El Derecho como teoría pura, según Kelsen, debía describir su objeto científico de manera objetiva, universal, formal y autolimitada, dejando de lado la influencia de otras ciencias sociales —sociología, psicología, historia y política—.
En México crecimos estudiando derecho
bajo ese paradigma. Durante prácticamente todo el Siglo XX y buena parte del XXI, nos enseñaron derecho constitucional bajo una idea absoluta de su autosuficiencia y, por qué no decirlo, de desprecio a otras ciencias sociales.
En México, el derecho constitucional tiene origen y
fin en las disposiciones de la Constitución. El esfuerzo más grande para su comprensión sucede cuando acudimos a revisar, con un afán historicista, las exposiciones de motivos de las 733 reformas que aquélla ha sufrido.
El modelo kelseniano se agotó con la Segunda Guerra Mundial. Desde entonces, Constitución se entiende
como un conjunto de pactos sociales, políticos y éticos a través de los cuales se establecen las reglas que rigen la vida en un Estado con un contenido axiológico determinado.
Uno de esos pactos, inspirado en ideas profundamente filosóficas, es la reforma al artículo 1° de la Constitución del 2011, en materia de derechos humanos. Para
el pueblo mexicano, las personas poseen dignidad y derechos que les permiten hacer un proyecto de vida.
A pesar del esfuerzo realizado por la Corte para la
implementación de la reforma a través de la emisión de tesis y jurisprudencia, su finalidad no ha podido
asimilarse lo suficiente en el ánimo de juzgadoras(es) federales, sencillamente, porque han dejado fuera de este nuevo paradigma la visión interdisciplinaria de la sociología, la política y la ética.
Distintos foros —universitarios, barras de abogados
y sociedad civil— tienen la percepción de que la justicia federal está alejada de la ciudadanía.
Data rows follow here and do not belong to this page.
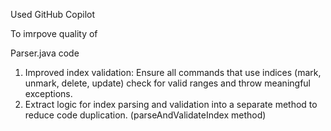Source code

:Used GitHub Copilot 

To imrpove quality of

Parser.java code
1. Improved index validation: Ensure all commands that use indices (mark, unmark, delete, update) check for valid ranges and throw meaningful exceptions.
2. Extract logic for index parsing and validation into a separate method to reduce code duplication. (parseAndValidateIndex method)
Ésta se refuerza cuando vemos los datos del Censo Nacional de Impartición de Justicia 2019 del Inegi.
Las cifras no son alentadoras. Tratándose del amparo
contra sentencias de tribunales civiles, administrativos, penales o laborales, del total de juicios presentados, el 52.6 por ciento fueron desestimados —sobreseimiento o negativa de amparo— y solamente se obtuvo sentencia favorable en el 32.8 por ciento de los casos.
Respecto del amparo contra leyes y actos de autoridades distintas a los tribunales, la cifra es más dramática
aún. Del total de juicios, el 47.3 por ciento fueron desestimados —sobreseimiento o negativa de amparo— y solamente se lograron sentencias a favor en un 15.9 por ciento —el porcentaje restante en ambas vías corresponde a otro tipo de resoluciones como desechamiento, incompetencia, etcétera—.
Todavía tendremos que esperar algunos años para
transitar a un esquema de justicia que adopte plenamente el constitucionalismo de los derechos, siempre que se incorporen otros ámbitos de las ciencias sociales indispensables para la justicia de nuestros tiempos. Mientras tanto, seguiremos contemplando la resistencia de la judicatura que añora a Kelsen.